■ **Problem statement**: Write out nothing but the lines from the first line of the entries below through the line with "of the north'"; no pictures go in.

■ **Exercise material**:
/---

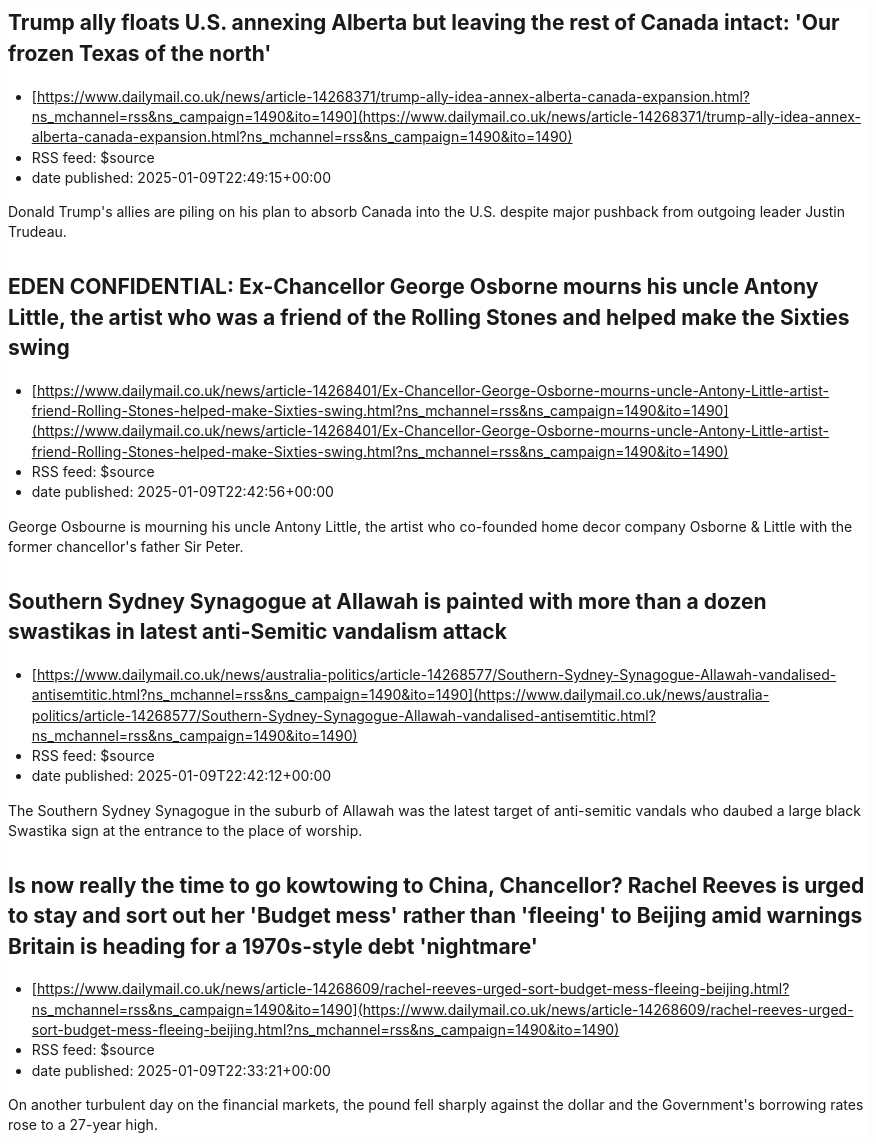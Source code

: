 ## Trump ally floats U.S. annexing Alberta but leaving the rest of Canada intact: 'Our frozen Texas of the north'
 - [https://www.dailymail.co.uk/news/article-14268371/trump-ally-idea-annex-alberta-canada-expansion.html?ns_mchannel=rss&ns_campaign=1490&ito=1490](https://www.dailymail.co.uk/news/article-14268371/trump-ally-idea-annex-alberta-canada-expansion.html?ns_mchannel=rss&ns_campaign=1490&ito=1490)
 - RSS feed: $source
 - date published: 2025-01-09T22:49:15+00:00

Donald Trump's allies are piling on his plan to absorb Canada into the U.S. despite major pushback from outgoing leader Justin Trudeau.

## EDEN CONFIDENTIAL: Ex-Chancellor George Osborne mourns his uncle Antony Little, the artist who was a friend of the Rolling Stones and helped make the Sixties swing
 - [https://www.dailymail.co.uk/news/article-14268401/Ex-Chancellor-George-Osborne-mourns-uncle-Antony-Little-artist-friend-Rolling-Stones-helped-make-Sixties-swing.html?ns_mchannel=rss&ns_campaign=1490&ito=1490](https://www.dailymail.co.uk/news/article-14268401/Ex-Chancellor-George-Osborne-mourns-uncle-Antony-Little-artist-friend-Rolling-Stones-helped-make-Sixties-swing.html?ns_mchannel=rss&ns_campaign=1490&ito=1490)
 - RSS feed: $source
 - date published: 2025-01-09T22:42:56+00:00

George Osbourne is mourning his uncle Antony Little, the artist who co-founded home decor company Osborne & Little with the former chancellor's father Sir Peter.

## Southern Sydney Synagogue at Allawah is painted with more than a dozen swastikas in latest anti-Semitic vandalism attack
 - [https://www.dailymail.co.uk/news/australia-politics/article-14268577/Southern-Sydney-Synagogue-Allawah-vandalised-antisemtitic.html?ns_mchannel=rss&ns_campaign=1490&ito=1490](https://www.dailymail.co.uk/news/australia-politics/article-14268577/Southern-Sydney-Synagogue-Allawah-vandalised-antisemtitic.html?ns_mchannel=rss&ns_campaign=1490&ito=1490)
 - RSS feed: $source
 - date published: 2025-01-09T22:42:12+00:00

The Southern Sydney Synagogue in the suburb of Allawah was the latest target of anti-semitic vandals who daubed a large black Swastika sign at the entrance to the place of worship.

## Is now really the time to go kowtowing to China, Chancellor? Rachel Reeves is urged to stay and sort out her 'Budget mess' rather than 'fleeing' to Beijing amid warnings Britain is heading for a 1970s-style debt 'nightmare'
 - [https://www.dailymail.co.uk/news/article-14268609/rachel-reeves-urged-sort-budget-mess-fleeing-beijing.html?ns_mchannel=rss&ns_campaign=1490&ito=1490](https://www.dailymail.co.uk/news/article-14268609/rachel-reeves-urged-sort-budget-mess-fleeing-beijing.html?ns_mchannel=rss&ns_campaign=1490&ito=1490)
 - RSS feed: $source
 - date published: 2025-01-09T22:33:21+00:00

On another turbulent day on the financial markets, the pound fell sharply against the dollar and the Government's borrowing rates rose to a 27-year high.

\---

■ **Finished task**:
Source code

: ## Trump ally floats U.S. annexing Alberta but leaving the rest of Canada intact: 'Our frozen Texas of the north'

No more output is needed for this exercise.